[Stored data entries]
........
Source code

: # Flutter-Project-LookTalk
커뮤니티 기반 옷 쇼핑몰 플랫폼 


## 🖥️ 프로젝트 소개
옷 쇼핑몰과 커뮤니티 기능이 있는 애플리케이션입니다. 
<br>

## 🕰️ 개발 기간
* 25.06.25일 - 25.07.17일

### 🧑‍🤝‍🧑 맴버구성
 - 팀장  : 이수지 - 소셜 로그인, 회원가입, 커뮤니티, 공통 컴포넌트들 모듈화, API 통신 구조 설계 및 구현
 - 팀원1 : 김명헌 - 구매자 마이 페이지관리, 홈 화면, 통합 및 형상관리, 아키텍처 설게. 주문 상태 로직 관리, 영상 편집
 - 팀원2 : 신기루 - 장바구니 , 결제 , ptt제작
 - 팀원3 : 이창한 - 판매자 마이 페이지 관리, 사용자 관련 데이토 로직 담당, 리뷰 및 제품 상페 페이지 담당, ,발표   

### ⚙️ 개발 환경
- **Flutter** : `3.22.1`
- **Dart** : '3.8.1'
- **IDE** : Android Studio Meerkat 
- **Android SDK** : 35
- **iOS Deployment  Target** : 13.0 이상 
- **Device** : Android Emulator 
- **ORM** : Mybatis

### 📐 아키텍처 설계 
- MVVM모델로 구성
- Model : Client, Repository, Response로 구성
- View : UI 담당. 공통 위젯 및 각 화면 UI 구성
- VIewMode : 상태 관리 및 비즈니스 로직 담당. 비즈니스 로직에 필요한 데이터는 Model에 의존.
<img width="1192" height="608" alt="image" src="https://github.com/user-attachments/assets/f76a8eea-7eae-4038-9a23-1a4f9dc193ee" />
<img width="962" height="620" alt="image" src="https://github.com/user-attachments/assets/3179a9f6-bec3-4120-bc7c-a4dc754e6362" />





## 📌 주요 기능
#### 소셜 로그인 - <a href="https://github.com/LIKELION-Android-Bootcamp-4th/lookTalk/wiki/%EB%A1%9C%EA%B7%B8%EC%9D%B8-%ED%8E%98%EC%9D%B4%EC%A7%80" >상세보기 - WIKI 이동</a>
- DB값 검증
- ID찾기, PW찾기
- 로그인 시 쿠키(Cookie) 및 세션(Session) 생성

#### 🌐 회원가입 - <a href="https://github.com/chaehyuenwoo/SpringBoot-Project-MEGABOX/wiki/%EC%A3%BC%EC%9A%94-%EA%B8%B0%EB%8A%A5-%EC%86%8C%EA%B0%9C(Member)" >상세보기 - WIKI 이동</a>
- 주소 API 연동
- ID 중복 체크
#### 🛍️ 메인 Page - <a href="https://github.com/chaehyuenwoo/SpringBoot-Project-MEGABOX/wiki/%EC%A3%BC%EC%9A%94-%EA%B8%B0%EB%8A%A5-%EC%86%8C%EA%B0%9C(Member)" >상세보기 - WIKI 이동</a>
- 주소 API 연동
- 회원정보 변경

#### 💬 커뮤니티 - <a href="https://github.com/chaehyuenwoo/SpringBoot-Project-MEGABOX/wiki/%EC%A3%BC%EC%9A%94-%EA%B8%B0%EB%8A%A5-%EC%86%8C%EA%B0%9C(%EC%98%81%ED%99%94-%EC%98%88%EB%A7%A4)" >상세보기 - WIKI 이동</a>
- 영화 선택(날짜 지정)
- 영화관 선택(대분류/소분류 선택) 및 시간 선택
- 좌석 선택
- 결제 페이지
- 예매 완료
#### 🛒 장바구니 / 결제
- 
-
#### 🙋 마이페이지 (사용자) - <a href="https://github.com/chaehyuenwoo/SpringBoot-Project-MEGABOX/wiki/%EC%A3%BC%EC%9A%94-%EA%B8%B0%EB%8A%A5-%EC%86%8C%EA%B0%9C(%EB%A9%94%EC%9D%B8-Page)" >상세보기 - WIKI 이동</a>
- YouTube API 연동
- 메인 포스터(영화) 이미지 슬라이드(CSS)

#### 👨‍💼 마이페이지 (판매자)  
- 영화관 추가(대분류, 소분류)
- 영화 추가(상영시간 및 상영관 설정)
........
> _REQUIRED WORK_: Work out how many lines in the records above include the string "WIKI", and provide that figure with no other text.

> _YOUR RESPONSE_: 5